Le régime au pouvoir au Burundi est issu d'une rébellion qui s'est formée au milieu des années 1990 pour combattre le régime alors dominé par les tutsis, dirigé par une élite d'officiers militaires originaires pour la plupart de la province de Bururi au sud du Burundi.

L'accession au pouvoir du CNDD-FDD est moins dramatique que la plupart des rébellions en ce qu'un accord négocié est la voie qui a permis au mouvement armé d'accéder au pouvoir. Depuis son arrivée au pouvoir, peu de choses ont changé dans la façon dont les affaires étaient gérées dans la rébellion. Un petit clic de généraux a gardé un contrôle serré de toutes les affaires du gouvernement.

Tout espoir initial de modernisation et de professionnalisation de l'appareil d'État s'est estompé. Sous la présidence de feu président Nkurunziza, les factions étatiques et les organes du parti avaient mis en place des structures de pouvoir informelles sous la forme d’un millefeuille institutionnel.
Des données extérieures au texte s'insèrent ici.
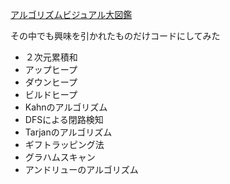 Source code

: [アルゴリズムビジュアル大図鑑](https://yutaka-watanobe.github.io/star-aida/books/)

その中でも興味を引かれたものだけコードにしてみた

- ２次元累積和
- アップヒープ
- ダウンヒープ
- ビルドヒープ
- Kahnのアルゴリズム
- DFSによる閉路検知
- Tarjanのアルゴリズム
- ギフトラッピング法
- グラハムスキャン
- アンドリューのアルゴリズム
Ces structures gravitaient autour du chef de l’État, du général Alain Guillaume Bunyoni, alors ministre de la sécurité publique, du général Etienne Ntakarutimana, chef des services de renseignements, du général Evariste Ndayishimiye alors secrétaire général du CNDD/FDD et du directeur de cabinet militaire du Président de la République.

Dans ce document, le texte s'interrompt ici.